Monday, September 22, 2014

Discharge your loyal soldier...(Richard Rohr)


Discharge your loyal soldier...

Paradoxically, your loyal soldier gives you so much security and validation that you may confuse his voice with the very voice of God. If this inner and critical voice has kept you safe for many years as your inner voice of authority, you may end up not being able to hear the real voice of God. (Please read that sentence again for maximum effect!) The loyal soldier is the voice of all your early authority figures. His or her ability to offer shame, guilt, warnings, boundaries, and self-doubt is the gift that never stops giving. Remember, it can be a feminine voice too; but it is not the “still, small voice” of God that gives us our power instead of always taking our power. 
This kind of closure is much needed at the end of all major transitions in life. Because we have lost the sense of the need for such rites of passage, most people have no clear crossover to the second half of their own lives, and remain stuck and trapped in early identities and personas. I wonder if this is not one reason for the high incidence of “Post-Traumatic Stress Disorder,” or PTSD, in our country today.
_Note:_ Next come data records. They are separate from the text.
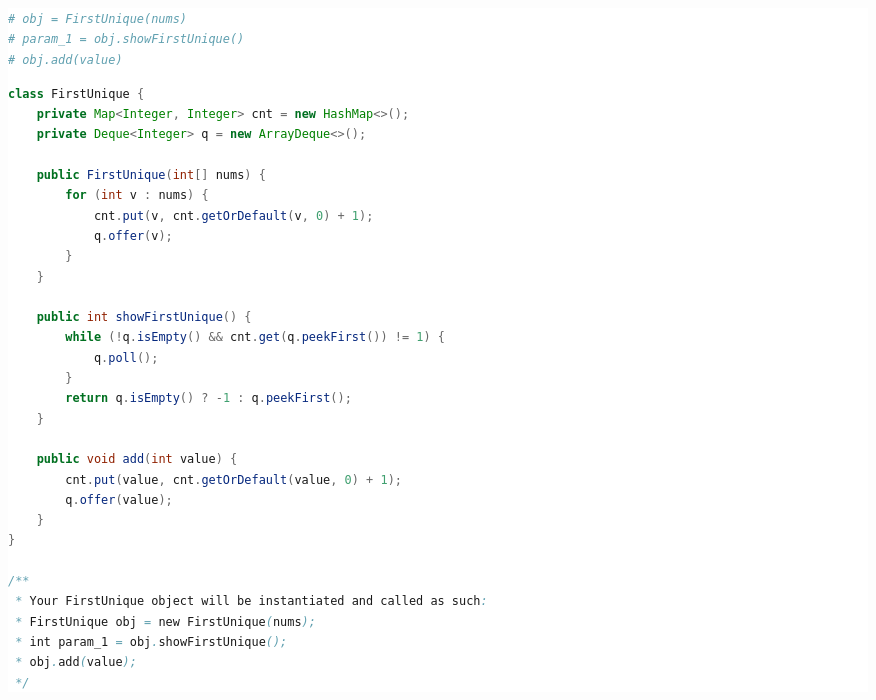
 ```python
# obj = FirstUnique(nums)
# param_1 = obj.showFirstUnique()
# obj.add(value)
```

```java
class FirstUnique {
    private Map<Integer, Integer> cnt = new HashMap<>();
    private Deque<Integer> q = new ArrayDeque<>();

    public FirstUnique(int[] nums) {
        for (int v : nums) {
            cnt.put(v, cnt.getOrDefault(v, 0) + 1);
            q.offer(v);
        }
    }

    public int showFirstUnique() {
        while (!q.isEmpty() && cnt.get(q.peekFirst()) != 1) {
            q.poll();
        }
        return q.isEmpty() ? -1 : q.peekFirst();
    }

    public void add(int value) {
        cnt.put(value, cnt.getOrDefault(value, 0) + 1);
        q.offer(value);
    }
}

/**
 * Your FirstUnique object will be instantiated and called as such:
 * FirstUnique obj = new FirstUnique(nums);
 * int param_1 = obj.showFirstUnique();
 * obj.add(value);
 */
```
Most are trying to live a human life with an unhealed soldier dragging them down.
--Richard Rohr, Falling Upward

QUESTIONS:

1. Can you name your loyal soldier?
2. What is your soldier trying to protect or shelter?
3. Is there a parallel with the elder brother in the Prodigal Son parable?
4. What kind of ritual might you devise to discharge your loyal soldier?
5. How will you celebrate the "death of the false self and the...birth of the soul"?